Et à présent, ils étaient sur le lit, toujours à s'embrasser furieusement. Le dos de Colin était nu et couvert de boutons et d'égratignures sous ses mains, et sa bouche était tendre et agressive. Son corps mince le surplombait, ses cuisses enserraient ses hanches, et Charlie avait envie de le serrer de toutes ses forces contre lui. Ce qu'il fit.

Ils s'embrassèrent et se touchèrent partout, et Charlie n'avait jamais rien ressenti d'aussi bon et d'aussi naturel. Il découvrit que Colin faisait de petits bruits quand il l'embrassait dans le cou, et qu'il était plus souple qu'il ne le pensait. Il soupira quand les cheveux blonds lui effleurèrent légèrement le ventre. Il sourit quand Colin entreprit à nouveau de lui explorer les amygdales. Il gémit quand une main ferme se saisit de son sexe. Il grogna quand enfin, il pénétra Colin. Ils crièrent tous les deux tout en faisant l'amour.

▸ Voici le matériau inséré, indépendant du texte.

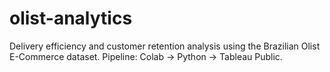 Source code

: # olist-analytics
Delivery efficiency and customer retention analysis using the Brazilian Olist E-Commerce dataset. Pipeline: Colab → Python → Tableau Public.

Ils reprirent leurs esprits le lendemain matin, courbaturés et toujours aussi crasseux de leur voyage, et à présent d'autres activités plus récentes. Il n'y eut pas de moment maladroit ou embarrassé, Colin lui sourit avant de lui mordre le lobe de l'oreille, et ils n'émergèrent du lit qu'une bonne heure après, et s'entassèrent dans la douche.

L'après-midi, ils se rendirent au Terrier, où ils racontèrent leurs aventures, avant d'informer le reste de la famille de la nouvelle situation. Molly s'enferma dans la cuisine, mais réapparut une heure plus tard en leur disant que si c'était leur choix, elle le respecterait. Le soir, ils retournèrent à l'appartement londonien, et pendant deux semaines, n'en sortirent que pour s'approvisionner en nourriture.

Un an après le mariage de Ron et Hermione, Harry épousa Ginny. Une fois de plus, la cérémonie fut simple et le banquet démesuré. Cette fois, Charlie n'essaya pas d'échapper à l'attention de sa mère. Au contraire, il accepta docilement d'inviter quelques jeunes filles à danser – puis fit de même avec Colin et l'embrassa au milieu de la piste de danse.

Tandis qu'ils dansaient lentement l'un contre l'autre, Charlie décida qu'il aimait bien les mariages.